EXERCISE OBJECTIVE
Copy every line from the material below that holds "hasBlubber".

---

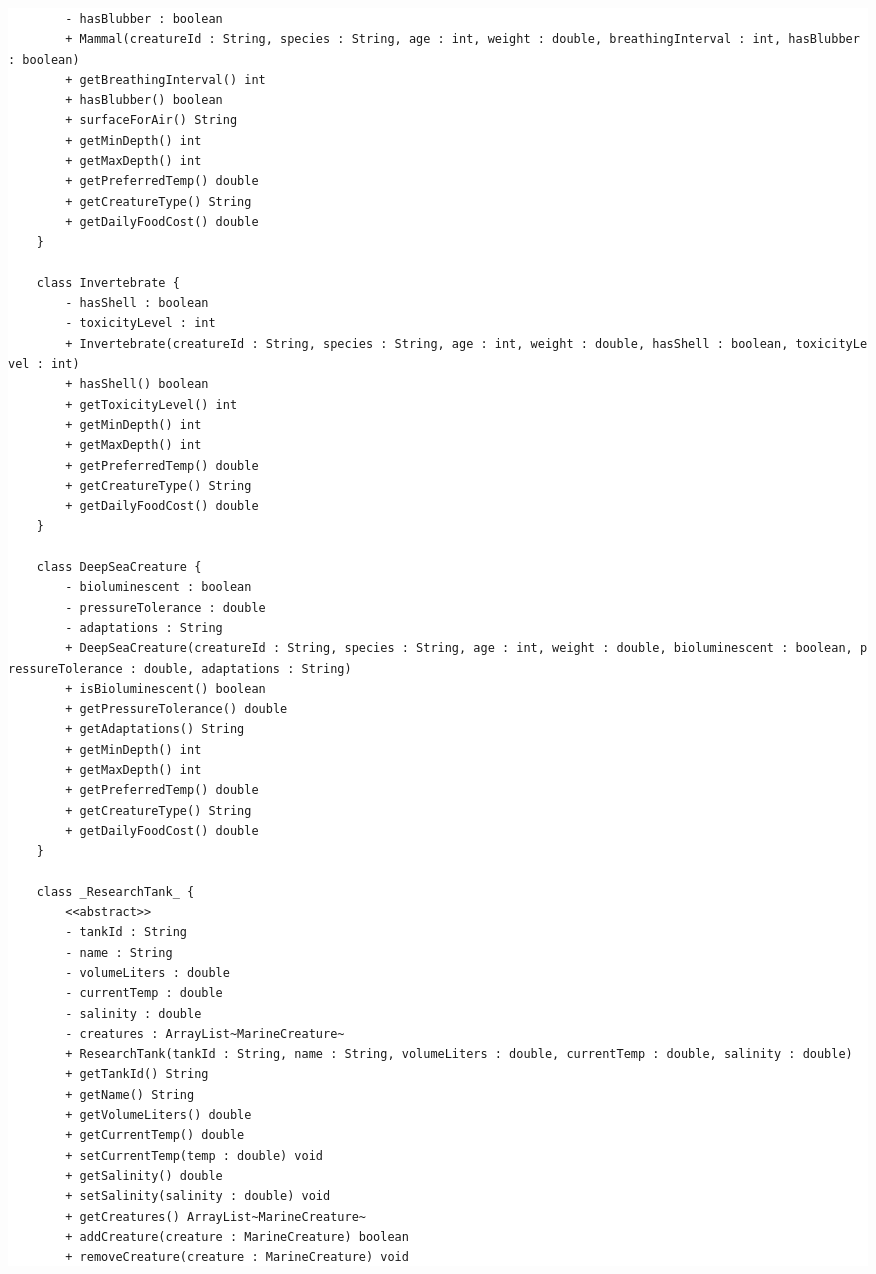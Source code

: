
 ```mermaid
        - hasBlubber : boolean
        + Mammal(creatureId : String, species : String, age : int, weight : double, breathingInterval : int, hasBlubber : boolean)
        + getBreathingInterval() int
        + hasBlubber() boolean
        + surfaceForAir() String
        + getMinDepth() int
        + getMaxDepth() int
        + getPreferredTemp() double
        + getCreatureType() String
        + getDailyFoodCost() double
    }
    
    class Invertebrate {
        - hasShell : boolean
        - toxicityLevel : int
        + Invertebrate(creatureId : String, species : String, age : int, weight : double, hasShell : boolean, toxicityLevel : int)
        + hasShell() boolean
        + getToxicityLevel() int
        + getMinDepth() int
        + getMaxDepth() int
        + getPreferredTemp() double
        + getCreatureType() String
        + getDailyFoodCost() double
    }
    
    class DeepSeaCreature {
        - bioluminescent : boolean
        - pressureTolerance : double
        - adaptations : String
        + DeepSeaCreature(creatureId : String, species : String, age : int, weight : double, bioluminescent : boolean, pressureTolerance : double, adaptations : String)
        + isBioluminescent() boolean
        + getPressureTolerance() double
        + getAdaptations() String
        + getMinDepth() int
        + getMaxDepth() int
        + getPreferredTemp() double
        + getCreatureType() String
        + getDailyFoodCost() double
    }
    
    class _ResearchTank_ {
        <<abstract>>
        - tankId : String
        - name : String
        - volumeLiters : double
        - currentTemp : double
        - salinity : double
        - creatures : ArrayList~MarineCreature~
        + ResearchTank(tankId : String, name : String, volumeLiters : double, currentTemp : double, salinity : double)
        + getTankId() String
        + getName() String
        + getVolumeLiters() double
        + getCurrentTemp() double
        + setCurrentTemp(temp : double) void
        + getSalinity() double
        + setSalinity(salinity : double) void
        + getCreatures() ArrayList~MarineCreature~
        + addCreature(creature : MarineCreature) boolean
        + removeCreature(creature : MarineCreature) void
```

---

RESPONSE TO THIS EXERCISE
        - hasBlubber : boolean
        + Mammal(creatureId : String, species : String, age : int, weight : double, breathingInterval : int, hasBlubber : boolean)
        + hasBlubber() boolean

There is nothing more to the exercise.